Your job is to report every line of the entries that has "errors".

"""

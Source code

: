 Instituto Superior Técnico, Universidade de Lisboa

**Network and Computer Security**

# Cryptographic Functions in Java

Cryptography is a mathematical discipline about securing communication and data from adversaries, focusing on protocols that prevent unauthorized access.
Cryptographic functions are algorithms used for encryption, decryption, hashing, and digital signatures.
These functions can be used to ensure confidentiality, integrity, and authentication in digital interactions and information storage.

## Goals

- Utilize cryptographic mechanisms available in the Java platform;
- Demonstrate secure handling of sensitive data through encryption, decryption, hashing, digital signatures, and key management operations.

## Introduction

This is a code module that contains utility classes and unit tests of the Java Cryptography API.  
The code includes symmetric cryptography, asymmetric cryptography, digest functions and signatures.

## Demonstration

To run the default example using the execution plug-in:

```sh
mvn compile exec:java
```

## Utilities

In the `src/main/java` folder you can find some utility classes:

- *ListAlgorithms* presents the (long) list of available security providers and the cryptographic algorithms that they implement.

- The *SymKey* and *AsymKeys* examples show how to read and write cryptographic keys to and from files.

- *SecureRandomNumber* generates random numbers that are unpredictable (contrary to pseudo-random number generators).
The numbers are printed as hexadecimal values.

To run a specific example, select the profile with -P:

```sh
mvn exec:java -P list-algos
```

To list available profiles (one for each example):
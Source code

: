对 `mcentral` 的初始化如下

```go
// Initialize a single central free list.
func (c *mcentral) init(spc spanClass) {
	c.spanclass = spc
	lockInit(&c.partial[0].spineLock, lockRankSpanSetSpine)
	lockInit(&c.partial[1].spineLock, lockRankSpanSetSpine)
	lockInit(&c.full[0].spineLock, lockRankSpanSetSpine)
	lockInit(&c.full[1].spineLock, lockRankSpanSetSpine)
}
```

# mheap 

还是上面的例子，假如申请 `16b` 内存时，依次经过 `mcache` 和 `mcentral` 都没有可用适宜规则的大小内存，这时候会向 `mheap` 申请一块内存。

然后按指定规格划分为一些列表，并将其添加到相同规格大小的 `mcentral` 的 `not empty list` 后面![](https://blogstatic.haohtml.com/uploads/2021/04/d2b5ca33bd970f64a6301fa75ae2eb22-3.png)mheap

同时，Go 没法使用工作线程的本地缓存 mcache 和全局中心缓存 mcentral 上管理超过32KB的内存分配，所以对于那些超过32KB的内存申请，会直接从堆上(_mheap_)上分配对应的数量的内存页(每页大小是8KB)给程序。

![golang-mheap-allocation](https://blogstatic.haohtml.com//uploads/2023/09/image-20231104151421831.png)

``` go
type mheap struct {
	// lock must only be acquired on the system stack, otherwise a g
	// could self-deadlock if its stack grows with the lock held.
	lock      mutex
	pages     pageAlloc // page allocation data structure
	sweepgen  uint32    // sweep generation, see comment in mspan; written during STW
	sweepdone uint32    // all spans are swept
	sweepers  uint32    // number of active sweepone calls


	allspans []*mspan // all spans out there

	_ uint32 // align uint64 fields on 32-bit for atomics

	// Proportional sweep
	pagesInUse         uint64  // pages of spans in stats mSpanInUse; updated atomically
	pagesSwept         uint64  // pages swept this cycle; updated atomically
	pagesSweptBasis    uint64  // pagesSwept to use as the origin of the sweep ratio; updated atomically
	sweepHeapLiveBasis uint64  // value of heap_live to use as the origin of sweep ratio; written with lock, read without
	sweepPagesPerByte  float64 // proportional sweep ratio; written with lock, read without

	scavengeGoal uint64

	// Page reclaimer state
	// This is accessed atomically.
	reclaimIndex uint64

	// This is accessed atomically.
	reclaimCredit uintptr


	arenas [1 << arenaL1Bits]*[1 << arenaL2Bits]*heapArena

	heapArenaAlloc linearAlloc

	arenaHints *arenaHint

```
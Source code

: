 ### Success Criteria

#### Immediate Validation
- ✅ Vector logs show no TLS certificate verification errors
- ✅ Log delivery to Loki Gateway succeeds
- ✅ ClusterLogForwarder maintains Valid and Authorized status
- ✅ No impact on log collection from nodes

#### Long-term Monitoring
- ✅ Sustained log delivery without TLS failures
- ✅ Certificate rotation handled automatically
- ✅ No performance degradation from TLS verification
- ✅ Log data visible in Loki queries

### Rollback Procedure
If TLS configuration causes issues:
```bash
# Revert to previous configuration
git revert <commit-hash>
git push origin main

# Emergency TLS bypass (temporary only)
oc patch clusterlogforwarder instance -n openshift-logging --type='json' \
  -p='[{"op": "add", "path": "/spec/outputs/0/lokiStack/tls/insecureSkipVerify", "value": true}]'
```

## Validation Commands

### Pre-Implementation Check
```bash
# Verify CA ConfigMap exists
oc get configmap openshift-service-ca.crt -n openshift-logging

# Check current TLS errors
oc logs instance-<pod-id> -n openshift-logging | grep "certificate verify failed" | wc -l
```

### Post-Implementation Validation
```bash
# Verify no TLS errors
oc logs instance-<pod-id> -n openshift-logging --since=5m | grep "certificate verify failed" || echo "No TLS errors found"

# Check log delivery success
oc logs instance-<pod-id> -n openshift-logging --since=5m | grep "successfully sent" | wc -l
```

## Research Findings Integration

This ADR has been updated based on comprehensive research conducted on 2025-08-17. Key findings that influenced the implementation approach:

"""

Solution to this problem -
- ✅ Vector logs show no TLS certificate verification errors
# Check current TLS errors
# Verify no TLS errors
oc logs instance-<pod-id> -n openshift-logging --since=5m | grep "certificate verify failed" || echo "No TLS errors found"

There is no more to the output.